#### WHAT YOU NEED TO DO:
Starting at the line that holds "also contains another", transcribe every line to the end of the data exactly; include no other lines.
Top of SUPPLIED ENTRIES
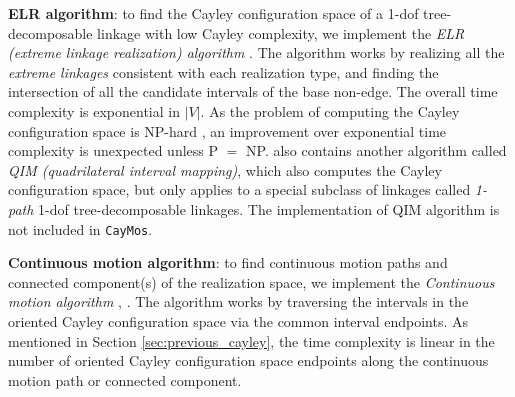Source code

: \documentclass[prodmode,acmtoms]{acmsmall}
\begin{document}
\textbf{ELR algorithm}: 
to find the Cayley configuration space of a 1-dof tree-decomposable linkage with low Cayley complexity, 
we implement the \emph{ELR (extreme linkage realization) algorithm} \cite[Section B]{Sitharam2011a}.
The algorithm works by realizing all the \emph{extreme linkages} consistent with each realization type, 
and finding the intersection of all the candidate intervals of the base non-edge. 
The overall time complexity is exponential in $|V|$.
As the problem of computing the Cayley configuration space is NP-hard \citep[Observation 2]{Sitharam2011a},
an improvement over exponential time complexity is unexpected unless P $=$ NP. 
 also contains another algorithm called \emph{QIM (quadrilateral interval mapping)}, which also computes the Cayley configuration space, 
but only applies to a special subclass of linkages called \emph{1-path} 1-dof tree-decomposable linkages. 
The implementation of QIM algorithm is not included in \texttt{CayMos}. 


\textbf{Continuous motion algorithm}: 
to find continuous motion paths and connected component(s) of the realization space, we implement the \emph{Continuous motion  algorithm} \cite[Theorem 3]{Sitharam2011a}, \cite[Theorem 5(i)]{sitharam2014beast}.
The algorithm works by traversing the intervals in the oriented Cayley configuration space via the common interval endpoints. 
As mentioned in Section \ref{sec:previous_cayley},
the time complexity is linear in the number of oriented Cayley configuration space endpoints along the continuous motion path or connected component. 
\end{document}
Bottom of SUPPLIED ENTRIES
#### RESULT FOR THIS TASK:
 also contains another algorithm called \emph{QIM (quadrilateral interval mapping)}, which also computes the Cayley configuration space, 
but only applies to a special subclass of linkages called \emph{1-path} 1-dof tree-decomposable linkages. 
The implementation of QIM algorithm is not included in \texttt{CayMos}. 


\textbf{Continuous motion algorithm}: 
to find continuous motion paths and connected component(s) of the realization space, we implement the \emph{Continuous motion  algorithm} \cite[Theorem 3]{Sitharam2011a}, \cite[Theorem 5(i)]{sitharam2014beast}.
The algorithm works by traversing the intervals in the oriented Cayley configuration space via the common interval endpoints. 
As mentioned in Section \ref{sec:previous_cayley},
the time complexity is linear in the number of oriented Cayley configuration space endpoints along the continuous motion path or connected component. 
\end{document}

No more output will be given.